• _What you have to do_:
As soon as the line containing "Starts up a" appears in the material below, start returning lines exactly, and end with the line containing "You will want".

• _Data supplied_:

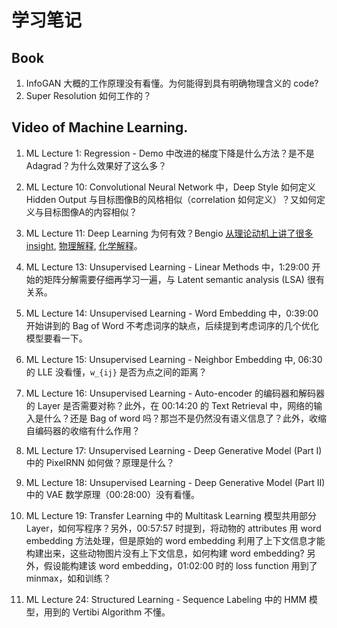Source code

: # 学习笔记

## Book

1. InfoGAN 大概的工作原理没有看懂。为何能得到具有明确物理含义的 code?
2. Super Resolution 如何工作的？

## Video of Machine Learning.
1. ML Lecture 1: Regression - Demo 中改进的梯度下降是什么方法？是不是 Adagrad？为什么效果好了这么多？

2. ML Lecture 10: Convolutional Neural Network 中，Deep Style 如何定义 Hidden Output 与目标图像B的风格相似（correlation 如何定义）？又如何定义与目标图像A的内容相似？

3. ML Lecture 11: Deep Learning 为何有效？Bengio [从理论动机上讲了很多 insight](http://videolectures.net/deeplearning2015_bengio_theoretical_motivations/), [物理解释](https://www.youtube.com/watch?v=5MdSE-N0bxs), [化学解释](https://www.youtube.com/watch?v=kibKHIPbxiU)。

4. ML Lecture 13: Unsupervised Learning - Linear Methods 中，1:29:00 开始的矩阵分解需要仔细再学习一遍，与 Latent semantic analysis (LSA) 很有关系。

5. ML Lecture 14: Unsupervised Learning - Word Embedding 中，0:39:00 开始讲到的 Bag of Word 不考虑词序的缺点，后续提到考虑词序的几个优化模型要看一下。

6. ML Lecture 15: Unsupervised Learning - Neighbor Embedding 中, 06:30 的 LLE 没看懂，`w_{ij}` 是否为点之间的距离？

7. ML Lecture 16: Unsupervised Learning - Auto-encoder 的编码器和解码器的 Layer 是否需要对称？此外，在 00:14:20 的 Text Retrieval 中，网络的输入是什么？还是 Bag of word 吗？那岂不是仍然没有语义信息了？此外，收缩自编码器的收缩有什么作用？

8. ML Lecture 17: Unsupervised Learning - Deep Generative Model (Part I) 中的 PixelRNN 如何做？原理是什么？

9. ML Lecture 18: Unsupervised Learning - Deep Generative Model (Part II) 中的 VAE 数学原理（00:28:00）没有看懂。

10. ML Lecture 19: Transfer Learning 中的 Multitask Learning 模型共用部分 Layer，如何写程序？另外，00:57:57 时提到，将动物的 attributes 用 word embedding 方法处理，但是原始的 word embedding 利用了上下文信息才能构建出来，这些动物图片没有上下文信息，如何构建 word embedding? 另外，假设能构建该 word embedding，01:02:00 时的 loss function 用到了 minmax，如和训练？

11. ML Lecture 24: Structured Learning - Sequence Labeling 中的 HMM 模型，用到的 Vertibi Algorithm 不懂。

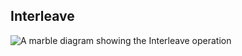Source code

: ## Interleave

<picture>
    <picture>
      <source srcset="interleave-dark.svg" media="(prefers-color-scheme: dark)">
      <img src="interleave.svg" alt="A marble diagram showing the Interleave operation">
    </picture>
</picture>
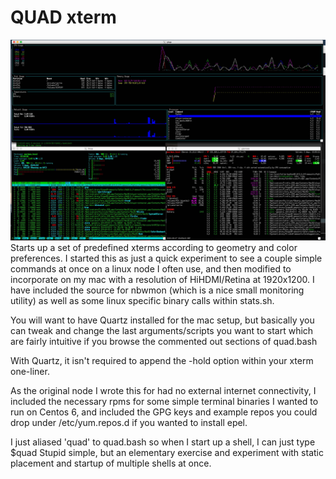 # QUAD xterm
![Image ](/quad.jpg)
Starts up a set of predefined xterms according to geometry and color preferences.
I started this as just a quick experiment to see a couple simple commands at once on a linux node I often use, 
and then modified to incorporate on my mac with a resolution of HiHDMI/Retina at 1920x1200.
I have included the source for nbwmon (which is a nice small monitoring utility) as well as some linux specific binary calls within stats.sh.

You will want to have Quartz installed for the mac setup, but basically you can tweak and change the last arguments/scripts you want to start which are fairly intuitive if you  browse the commented out sections of quad.bash

With Quartz,  it isn't required to append the -hold option within your xterm one-liner.

As the original node I wrote this for had no external internet connectivity, I included the necessary rpms for some simple terminal binaries I wanted to run on Centos 6, and included the GPG keys and example repos you could drop under /etc/yum.repos.d if you wanted to install epel.

I just aliased 'quad' to quad.bash so when I start up a shell, I can just type 
$quad
Stupid simple, but an elementary exercise and experiment with static placement and startup of multiple shells at once.

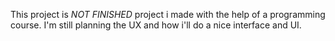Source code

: This project is *NOT FINISHED* project i made with the help of a programming course.
I'm still planning the UX and how i'll do a nice interface and UI.
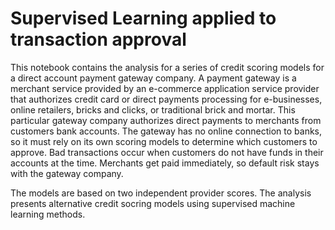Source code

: # Supervised Learning applied to transaction approval 

This notebook contains the analysis for a series of credit scoring models for a direct account payment gateway company. 
A payment gateway is a merchant service provided by an e-commerce application service provider that authorizes credit card or direct payments processing for e-businesses, online retailers, bricks and clicks, or traditional brick and mortar.
This particular gateway company authorizes direct payments to merchants from customers bank accounts. The gateway has no online connection to banks, so it must rely on its own scoring models to determine which customers to approve. 
Bad transactions occur when customers do not have funds in their accounts at the time. Merchants get paid immediately, so default risk stays with the gateway company. 

The models are based on two independent provider scores. The analysis presents alternative credit socring models using supervised machine learning methods.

• _Answer area_:
Starts up a set of predefined xterms according to geometry and color preferences.
I started this as just a quick experiment to see a couple simple commands at once on a linux node I often use, 
and then modified to incorporate on my mac with a resolution of HiHDMI/Retina at 1920x1200.
I have included the source for nbwmon (which is a nice small monitoring utility) as well as some linux specific binary calls within stats.sh.

You will want to have Quartz installed for the mac setup, but basically you can tweak and change the last arguments/scripts you want to start which are fairly intuitive if you  browse the commented out sections of quad.bash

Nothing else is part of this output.